The Los Angeles Angels Might Move to Long Beach
We’ve talked a couple of times over the last few months about the current stalemate between the former California Angels and the city of Anaheim. Even after a recent short-term lease extension, the Angels have to vacate Angels Stadium at the end of the 2020 season. Given the Angels’ desire for a new, publicly-funded stadium – one which Anaheim has no desire for, given the current fractured relationship between the parties – the team has been casting about somewhat publicly for a new home. An obvious local alternative site has yet to materialize, however, leading to speculation that the team may consider Las Vegas or the new ballpark being built in Portland as a potential new home.

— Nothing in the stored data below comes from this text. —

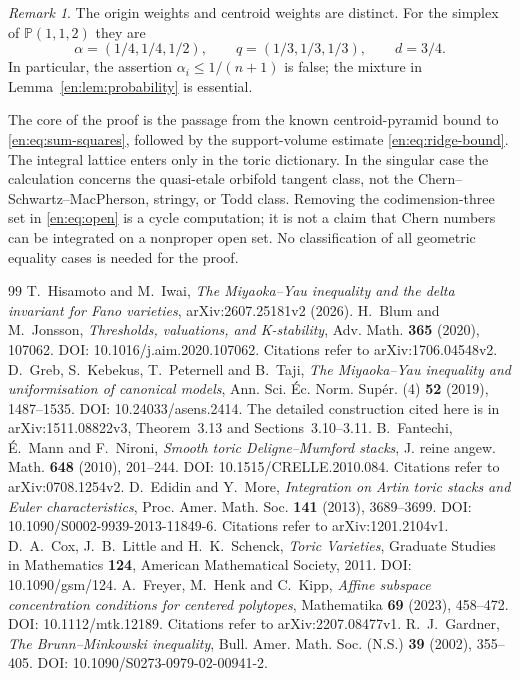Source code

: \documentclass[12pt]{amsart}
\theoremstyle{definition}
\theoremstyle{remark}
\newtheorem{rem}[thm]{Remark}
\numberwithin{equation}{section}
\theoremstyle{plain}
\theoremstyle{definition}
\theoremstyle{remark}
\begin{document}
\begin{rem}\label{en:rem:scope}
The origin weights and centroid weights are distinct. For the simplex of
$\mathbb P(1,1,2)$ they are \[\alpha=(1/4,1/4,1/2),\qquad q=(1/3,1/3,1/3),\qquad d=3/4.\] In particular, the assertion
$\alpha_i\le1/(n+1)$ is false; the mixture in Lemma~\ref{en:lem:probability}
is essential.

The core of the proof is the passage from the known centroid-pyramid bound to
\eqref{en:eq:sum-squares}, followed by the support-volume estimate
\eqref{en:eq:ridge-bound}. The integral lattice enters only in the toric dictionary. In the singular case the calculation concerns the quasi-etale orbifold tangent class, not the Chern--Schwartz--MacPherson, stringy, or Todd class. Removing the codimension-three set in \eqref{en:eq:open} is a cycle computation; it is not a claim that Chern numbers can be integrated on a nonproper open set. No classification of all geometric equality cases is needed for the proof.
\end{rem}
\begin{thebibliography}{99}
T.~Hisamoto and M.~Iwai,
\emph{The Miyaoka--Yau inequality and the delta invariant for Fano varieties},
arXiv:2607.25181v2 (2026).
H.~Blum and M.~Jonsson,
\emph{Thresholds, valuations, and K-stability},
Adv. Math. \textbf{365} (2020), 107062.
DOI: 10.1016/j.aim.2020.107062.
Citations refer to arXiv:1706.04548v2.
D.~Greb, S.~Kebekus, T.~Peternell and B.~Taji,
\emph{The Miyaoka--Yau inequality and uniformisation of canonical models},
Ann. Sci. \'Ec. Norm. Sup\'er. (4) \textbf{52} (2019), 1487--1535.
DOI: 10.24033/asens.2414.
The detailed construction cited here is in arXiv:1511.08822v3,
Theorem~3.13 and Sections~3.10--3.11.
B.~Fantechi, \'E.~Mann and F.~Nironi,
\emph{Smooth toric Deligne--Mumford stacks},
J. reine angew. Math. \textbf{648} (2010), 201--244.
DOI: 10.1515/CRELLE.2010.084.
Citations refer to arXiv:0708.1254v2.
D.~Edidin and Y.~More,
\emph{Integration on Artin toric stacks and Euler characteristics},
Proc. Amer. Math. Soc. \textbf{141} (2013), 3689--3699.
DOI: 10.1090/S0002-9939-2013-11849-6.
Citations refer to arXiv:1201.2104v1.
D.~A.~Cox, J.~B.~Little and H.~K.~Schenck,
\emph{Toric Varieties},
Graduate Studies in Mathematics \textbf{124},
American Mathematical Society, 2011.
DOI: 10.1090/gsm/124.
A.~Freyer, M.~Henk and C.~Kipp,
\emph{Affine subspace concentration conditions for centered polytopes},
Mathematika \textbf{69} (2023), 458--472.
DOI: 10.1112/mtk.12189.
Citations refer to arXiv:2207.08477v1.
R.~J.~Gardner,
\emph{The Brunn--Minkowski inequality},
Bull. Amer. Math. Soc. (N.S.) \textbf{39} (2002), 355--405.
DOI: 10.1090/S0273-0979-02-00941-2.
\end{thebibliography}
\end{document}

Recent developments, however, have taken this saga in an unexpected direction. Earlier this week, the City of Long Beach confirmed that it had reached out to the Angels to discuss the possibility of the team moving to a planned waterfront ballpark. The site in question is the former home of the Ringling Brothers circus, and is known as the “elephant lot.”
Now, the Long Beach municipal government, for its part, downplayed the extent of the talks.
“As part of our efforts to create a downtown waterfront development plan, we are exploring the feasibility of a downtown sports venue on the Convention Center parking lot,” Long Beach Mayor Robert Garcia said in a statement.
‘We are in the early stages of our due diligence and are exploring a variety of options for this property. We have approached the Angels to express our interest and discuss the possibilities of this opportunity. This is very preliminary and discussions are ongoing.”
That said, there’s reason to believe that a move to Long Beach could be a plausible outcome for the Angels, and an attractive one for the City. First, Long Beach has been discussing the possibility of offering the Angels not only a publicly funded stadium but a publicly funded headquarters as well, and reportedly has been looking for a building to purchase for that purpose. Second, the team does have history with Long Beach, and nearly ended up there instead of Anaheim.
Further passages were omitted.